| Exercise goal |
Repeat every entry word for word. Images do not belong in the copy.

START Supplied material

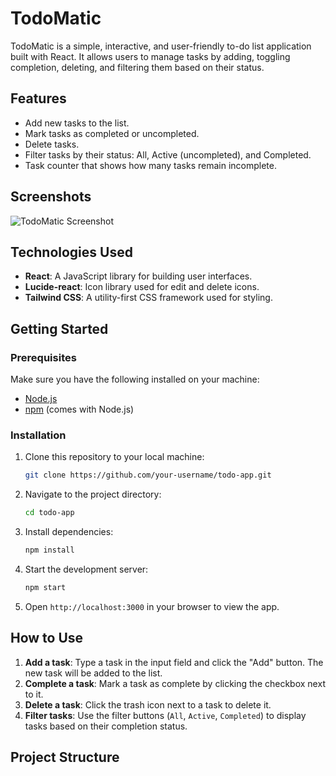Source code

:# TodoMatic

TodoMatic is a simple, interactive, and user-friendly to-do list application built with React. It allows users to manage tasks by adding, toggling completion, deleting, and filtering them based on their status. 

## Features

- Add new tasks to the list.
- Mark tasks as completed or uncompleted.
- Delete tasks.
- Filter tasks by their status: All, Active (uncompleted), and Completed.
- Task counter that shows how many tasks remain incomplete.

## Screenshots

![TodoMatic Screenshot](screenshot.png)

## Technologies Used

- **React**: A JavaScript library for building user interfaces.
- **Lucide-react**: Icon library used for edit and delete icons.
- **Tailwind CSS**: A utility-first CSS framework used for styling.

## Getting Started

### Prerequisites

Make sure you have the following installed on your machine:
- [Node.js](https://nodejs.org/en/)
- [npm](https://www.npmjs.com/get-npm) (comes with Node.js)

### Installation

1. Clone this repository to your local machine:
    ```bash
    git clone https://github.com/your-username/todo-app.git
    ```
   
2. Navigate to the project directory:
    ```bash
    cd todo-app
    ```

3. Install dependencies:
    ```bash
    npm install
    ```

4. Start the development server:
    ```bash
    npm start
    ```

5. Open `http://localhost:3000` in your browser to view the app.

## How to Use

1. **Add a task**: Type a task in the input field and click the "Add" button. The new task will be added to the list.
2. **Complete a task**: Mark a task as complete by clicking the checkbox next to it.
3. **Delete a task**: Click the trash icon next to a task to delete it.
4. **Filter tasks**: Use the filter buttons (`All`, `Active`, `Completed`) to display tasks based on their completion status.

## Project Structure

END Supplied material

| Problem solution |
Source code

:# TodoMatic

TodoMatic is a simple, interactive, and user-friendly to-do list application built with React. It allows users to manage tasks by adding, toggling completion, deleting, and filtering them based on their status. 

## Features

- Add new tasks to the list.
- Mark tasks as completed or uncompleted.
- Delete tasks.
- Filter tasks by their status: All, Active (uncompleted), and Completed.
- Task counter that shows how many tasks remain incomplete.

## Screenshots

![TodoMatic Screenshot](screenshot.png)

## Technologies Used

- **React**: A JavaScript library for building user interfaces.
- **Lucide-react**: Icon library used for edit and delete icons.
- **Tailwind CSS**: A utility-first CSS framework used for styling.

## Getting Started

### Prerequisites

Make sure you have the following installed on your machine:
- [Node.js](https://nodejs.org/en/)
- [npm](https://www.npmjs.com/get-npm) (comes with Node.js)

### Installation

1. Clone this repository to your local machine:
    ```bash
    git clone https://github.com/your-username/todo-app.git
    ```
   
2. Navigate to the project directory:
    ```bash
    cd todo-app
    ```

3. Install dependencies:
    ```bash
    npm install
    ```

4. Start the development server:
    ```bash
    npm start
    ```

5. Open `http://localhost:3000` in your browser to view the app.

## How to Use

1. **Add a task**: Type a task in the input field and click the "Add" button. The new task will be added to the list.
2. **Complete a task**: Mark a task as complete by clicking the checkbox next to it.
3. **Delete a task**: Click the trash icon next to a task to delete it.
4. **Filter tasks**: Use the filter buttons (`All`, `Active`, `Completed`) to display tasks based on their completion status.

## Project Structure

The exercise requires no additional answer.